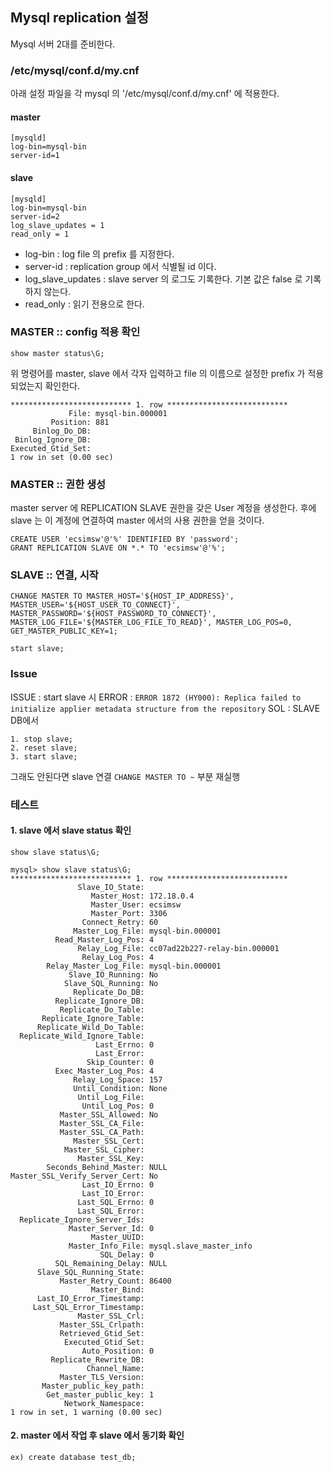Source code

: ## Mysql replication 설정

Mysql 서버 2대를 준비한다.

### /etc/mysql/conf.d/my.cnf

아래 설정 파일을 각 mysql 의 '/etc/mysql/conf.d/my.cnf' 에 적용한다. 

#### master
```
[mysqld]
log-bin=mysql-bin
server-id=1
```

#### slave
```
[mysqld]
log-bin=mysql-bin
server-id=2
log_slave_updates = 1
read_only = 1
```

- log-bin : log file 의 prefix 를 지정한다. 
- server-id : replication group 에서 식별될 id 이다.
- log_slave_updates : slave server 의 로그도 기록한다. 기본 값은 false 로 기록하지 않는다.
- read_only : 읽기 전용으로 한다.

### MASTER :: config 적용 확인

```
show master status\G;
```

위 명령어를 master, slave 에서 각자 입력하고 file 의 이름으로 설정한 prefix 가 적용되었는지 확인한다.

```
*************************** 1. row ***************************
             File: mysql-bin.000001
         Position: 881
     Binlog_Do_DB: 
 Binlog_Ignore_DB: 
Executed_Gtid_Set: 
1 row in set (0.00 sec)
```

### MASTER :: 권한 생성

master server 에 REPLICATION SLAVE 권한을 갖은 User 계정을 생성한다. 후에 slave 는 이 계정에 연결하여 master 에서의 사용 권한을 얻을 것이다.

```
CREATE USER 'ecsimsw'@'%' IDENTIFIED BY 'password';
GRANT REPLICATION SLAVE ON *.* TO 'ecsimsw'@'%';
```

### SLAVE :: 연결, 시작

```
CHANGE MASTER TO MASTER_HOST='${HOST_IP_ADDRESS}', MASTER_USER='${HOST_USER_TO_CONNECT}', MASTER_PASSWORD='${HOST_PASSWORD_TO_CONNECT}', MASTER_LOG_FILE='${MASTER_LOG_FILE_TO_READ}', MASTER_LOG_POS=0, GET_MASTER_PUBLIC_KEY=1;
```

```
start slave;
```

### Issue

ISSUE : start slave 시 
ERROR : `ERROR 1872 (HY000): Replica failed to initialize applier metadata structure from the repository`
SOL :
SLAVE DB에서
```
1. stop slave;
2. reset slave;
3. start slave;
```
그래도 안된다면 slave 연결 `CHANGE MASTER TO ~` 부분 재실행 

### 테스트 

#### 1. slave 에서 slave status 확인

```
show slave status\G;
```

```
mysql> show slave status\G;
*************************** 1. row ***************************
               Slave_IO_State: 
                  Master_Host: 172.18.0.4
                  Master_User: ecsimsw
                  Master_Port: 3306
                Connect_Retry: 60
              Master_Log_File: mysql-bin.000001
          Read_Master_Log_Pos: 4
               Relay_Log_File: cc07ad22b227-relay-bin.000001
                Relay_Log_Pos: 4
        Relay_Master_Log_File: mysql-bin.000001
             Slave_IO_Running: No
            Slave_SQL_Running: No
              Replicate_Do_DB: 
          Replicate_Ignore_DB: 
           Replicate_Do_Table: 
       Replicate_Ignore_Table: 
      Replicate_Wild_Do_Table: 
  Replicate_Wild_Ignore_Table: 
                   Last_Errno: 0
                   Last_Error: 
                 Skip_Counter: 0
          Exec_Master_Log_Pos: 4
              Relay_Log_Space: 157
              Until_Condition: None
               Until_Log_File: 
                Until_Log_Pos: 0
           Master_SSL_Allowed: No
           Master_SSL_CA_File: 
           Master_SSL_CA_Path: 
              Master_SSL_Cert: 
            Master_SSL_Cipher: 
               Master_SSL_Key: 
        Seconds_Behind_Master: NULL
Master_SSL_Verify_Server_Cert: No
                Last_IO_Errno: 0
                Last_IO_Error: 
               Last_SQL_Errno: 0
               Last_SQL_Error: 
  Replicate_Ignore_Server_Ids: 
             Master_Server_Id: 0
                  Master_UUID: 
             Master_Info_File: mysql.slave_master_info
                    SQL_Delay: 0
          SQL_Remaining_Delay: NULL
      Slave_SQL_Running_State: 
           Master_Retry_Count: 86400
                  Master_Bind: 
      Last_IO_Error_Timestamp: 
     Last_SQL_Error_Timestamp: 
               Master_SSL_Crl: 
           Master_SSL_Crlpath: 
           Retrieved_Gtid_Set: 
            Executed_Gtid_Set: 
                Auto_Position: 0
         Replicate_Rewrite_DB: 
                 Channel_Name: 
           Master_TLS_Version: 
       Master_public_key_path: 
        Get_master_public_key: 1
            Network_Namespace: 
1 row in set, 1 warning (0.00 sec)
```

#### 2. master 에서 작업 후 slave 에서 동기화 확인 
```
ex) create database test_db;
```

= = = = =

A single figure is required: how many lines above contain the word "NULL".

EXERCISE RESULT: 2